Why the hell would I care what you do to your own posts? When you infringe upon the rights of others is when I get angry.
Title: Re: Bucket's Questions
Post by: Mao on November 06, 2008, 11:42:06 am: Quote from: caramel on November 06, 2008, 11:28:41 am
You've deleted coblin's posts before on a maths board. It is disgusting behaviour.

Why the hell would I care what you do to your own posts? When you infringe upon the rights of others is when I get angry.

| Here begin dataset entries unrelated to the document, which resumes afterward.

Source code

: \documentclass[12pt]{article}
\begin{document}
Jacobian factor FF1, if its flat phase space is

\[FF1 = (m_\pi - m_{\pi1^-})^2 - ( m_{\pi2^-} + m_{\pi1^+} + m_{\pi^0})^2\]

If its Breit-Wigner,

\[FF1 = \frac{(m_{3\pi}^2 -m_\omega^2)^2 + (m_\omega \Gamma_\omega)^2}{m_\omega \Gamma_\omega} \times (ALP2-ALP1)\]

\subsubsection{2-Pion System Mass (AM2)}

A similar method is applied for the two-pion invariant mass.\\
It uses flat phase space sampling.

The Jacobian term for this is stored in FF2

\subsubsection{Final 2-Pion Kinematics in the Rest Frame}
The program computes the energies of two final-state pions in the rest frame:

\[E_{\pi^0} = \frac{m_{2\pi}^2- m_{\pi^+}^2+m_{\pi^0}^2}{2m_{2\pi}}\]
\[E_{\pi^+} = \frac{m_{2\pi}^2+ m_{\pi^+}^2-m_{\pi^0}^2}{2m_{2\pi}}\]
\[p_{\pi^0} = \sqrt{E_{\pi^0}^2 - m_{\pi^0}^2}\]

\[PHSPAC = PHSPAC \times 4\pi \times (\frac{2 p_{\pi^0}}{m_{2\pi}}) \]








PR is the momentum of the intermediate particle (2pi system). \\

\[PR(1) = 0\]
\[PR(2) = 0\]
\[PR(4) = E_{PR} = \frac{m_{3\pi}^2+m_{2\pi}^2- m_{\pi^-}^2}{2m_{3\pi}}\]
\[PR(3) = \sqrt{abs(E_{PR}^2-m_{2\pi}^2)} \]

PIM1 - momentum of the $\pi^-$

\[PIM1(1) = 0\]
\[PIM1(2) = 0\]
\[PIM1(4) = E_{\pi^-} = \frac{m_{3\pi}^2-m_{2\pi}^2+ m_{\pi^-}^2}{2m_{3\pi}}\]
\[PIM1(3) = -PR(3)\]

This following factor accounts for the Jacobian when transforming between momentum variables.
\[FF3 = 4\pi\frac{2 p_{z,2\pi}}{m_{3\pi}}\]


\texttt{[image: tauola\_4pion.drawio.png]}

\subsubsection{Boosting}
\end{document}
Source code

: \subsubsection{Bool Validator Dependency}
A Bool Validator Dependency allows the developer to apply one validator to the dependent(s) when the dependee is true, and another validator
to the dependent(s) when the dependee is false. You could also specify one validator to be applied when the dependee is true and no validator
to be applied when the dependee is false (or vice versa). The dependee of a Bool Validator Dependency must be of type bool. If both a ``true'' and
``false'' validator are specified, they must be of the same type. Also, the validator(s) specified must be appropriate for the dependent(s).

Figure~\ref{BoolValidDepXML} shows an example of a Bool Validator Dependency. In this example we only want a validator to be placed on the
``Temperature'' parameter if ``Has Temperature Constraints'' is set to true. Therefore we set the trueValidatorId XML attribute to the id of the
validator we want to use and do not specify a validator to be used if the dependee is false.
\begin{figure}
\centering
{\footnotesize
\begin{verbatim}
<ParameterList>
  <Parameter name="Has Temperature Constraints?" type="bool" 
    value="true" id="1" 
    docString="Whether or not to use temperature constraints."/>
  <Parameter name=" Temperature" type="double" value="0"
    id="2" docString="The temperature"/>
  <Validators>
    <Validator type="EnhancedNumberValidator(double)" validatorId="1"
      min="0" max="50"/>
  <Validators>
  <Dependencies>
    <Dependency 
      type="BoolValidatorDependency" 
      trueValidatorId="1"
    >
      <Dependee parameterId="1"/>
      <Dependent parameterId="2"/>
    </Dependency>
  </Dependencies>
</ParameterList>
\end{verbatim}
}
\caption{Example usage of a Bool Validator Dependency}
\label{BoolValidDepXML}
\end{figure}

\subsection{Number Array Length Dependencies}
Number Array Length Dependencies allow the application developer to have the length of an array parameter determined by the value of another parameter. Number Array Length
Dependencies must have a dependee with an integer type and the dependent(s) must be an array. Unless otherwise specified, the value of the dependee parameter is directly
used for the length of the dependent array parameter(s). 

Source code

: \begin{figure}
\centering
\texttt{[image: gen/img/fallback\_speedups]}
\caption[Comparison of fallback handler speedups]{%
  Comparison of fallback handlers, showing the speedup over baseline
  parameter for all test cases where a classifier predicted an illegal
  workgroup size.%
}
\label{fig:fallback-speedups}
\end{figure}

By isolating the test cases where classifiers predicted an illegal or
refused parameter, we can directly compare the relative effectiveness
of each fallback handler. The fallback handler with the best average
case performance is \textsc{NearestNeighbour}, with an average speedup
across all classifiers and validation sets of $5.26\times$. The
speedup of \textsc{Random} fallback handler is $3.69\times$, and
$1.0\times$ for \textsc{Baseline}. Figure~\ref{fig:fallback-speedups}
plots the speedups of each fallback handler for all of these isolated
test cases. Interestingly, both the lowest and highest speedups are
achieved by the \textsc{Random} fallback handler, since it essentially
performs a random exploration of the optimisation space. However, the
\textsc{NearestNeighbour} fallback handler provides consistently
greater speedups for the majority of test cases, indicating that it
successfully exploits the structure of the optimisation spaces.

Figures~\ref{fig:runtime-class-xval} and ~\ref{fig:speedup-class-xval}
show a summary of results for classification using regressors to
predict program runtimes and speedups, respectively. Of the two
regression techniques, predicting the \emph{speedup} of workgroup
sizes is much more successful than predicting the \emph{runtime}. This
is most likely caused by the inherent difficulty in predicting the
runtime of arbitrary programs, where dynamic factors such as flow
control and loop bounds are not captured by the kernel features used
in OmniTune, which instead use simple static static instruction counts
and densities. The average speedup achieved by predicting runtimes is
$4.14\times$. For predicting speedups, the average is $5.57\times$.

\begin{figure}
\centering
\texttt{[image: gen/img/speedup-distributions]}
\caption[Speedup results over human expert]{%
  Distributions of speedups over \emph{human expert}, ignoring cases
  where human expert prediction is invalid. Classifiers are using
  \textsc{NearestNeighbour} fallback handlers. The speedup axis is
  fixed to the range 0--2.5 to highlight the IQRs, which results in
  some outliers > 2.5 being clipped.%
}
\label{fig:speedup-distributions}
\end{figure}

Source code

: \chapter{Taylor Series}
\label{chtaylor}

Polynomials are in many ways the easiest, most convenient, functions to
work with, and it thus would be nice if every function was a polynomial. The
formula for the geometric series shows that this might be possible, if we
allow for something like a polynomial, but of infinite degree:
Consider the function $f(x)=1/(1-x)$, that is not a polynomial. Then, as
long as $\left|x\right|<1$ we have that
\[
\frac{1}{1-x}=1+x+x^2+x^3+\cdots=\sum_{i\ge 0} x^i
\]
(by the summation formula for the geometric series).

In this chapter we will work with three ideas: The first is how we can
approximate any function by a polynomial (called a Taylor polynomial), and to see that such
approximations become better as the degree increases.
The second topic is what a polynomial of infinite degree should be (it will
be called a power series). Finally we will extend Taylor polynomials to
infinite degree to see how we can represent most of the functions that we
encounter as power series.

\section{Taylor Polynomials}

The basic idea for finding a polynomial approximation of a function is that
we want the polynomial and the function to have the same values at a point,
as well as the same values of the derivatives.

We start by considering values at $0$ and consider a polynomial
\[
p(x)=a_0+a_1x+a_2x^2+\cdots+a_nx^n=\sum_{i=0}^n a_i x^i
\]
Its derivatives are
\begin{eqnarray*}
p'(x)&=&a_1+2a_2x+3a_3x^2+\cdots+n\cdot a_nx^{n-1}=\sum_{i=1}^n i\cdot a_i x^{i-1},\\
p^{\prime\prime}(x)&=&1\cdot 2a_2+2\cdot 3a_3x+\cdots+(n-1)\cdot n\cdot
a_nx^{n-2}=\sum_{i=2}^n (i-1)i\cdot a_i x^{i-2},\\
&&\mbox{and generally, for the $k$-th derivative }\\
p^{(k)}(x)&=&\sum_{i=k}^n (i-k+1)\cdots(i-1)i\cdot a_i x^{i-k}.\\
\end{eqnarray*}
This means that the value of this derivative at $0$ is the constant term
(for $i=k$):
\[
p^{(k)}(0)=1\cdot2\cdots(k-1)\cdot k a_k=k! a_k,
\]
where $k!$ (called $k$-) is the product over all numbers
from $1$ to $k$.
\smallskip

I had chocolate ice cream last friday. You should condemn me because there are still kids in Africa in poverty.
Title: Re: Bucket's Questions
Post by: bucket on November 06, 2008, 11:52:10 am: fuck off caramel, stop picking fights
Title: Re: Bucket's Questions
Post by: cara.mel on November 06, 2008, 11:59:34 am: He picked fights about a month before I started fighting back.
If you stay quiet (I originally ignored them hoping he would stop), he does it more.
Now I speak up against him, he stops following my posts and bagging them. Because he doesn't want to look worse than he already is.

I am not staying quiet against this bully. Someone has to stand up to him.
Title: Re: Bucket's Questions
Post by: cara.mel on November 06, 2008, 12:01:16 pm: Quote from: Mao on November 06, 2008, 11:42:06 am
Quote from: caramel on November 06, 2008, 11:28:41 am
You've deleted coblin's posts before on a maths board. It is disgusting behaviour.

Why the hell would I care what you do to your own posts? When you infringe upon the rights of others is when I get angry.

I had chocolate ice cream last friday. You should condemn me because there are still kids in Africa in poverty.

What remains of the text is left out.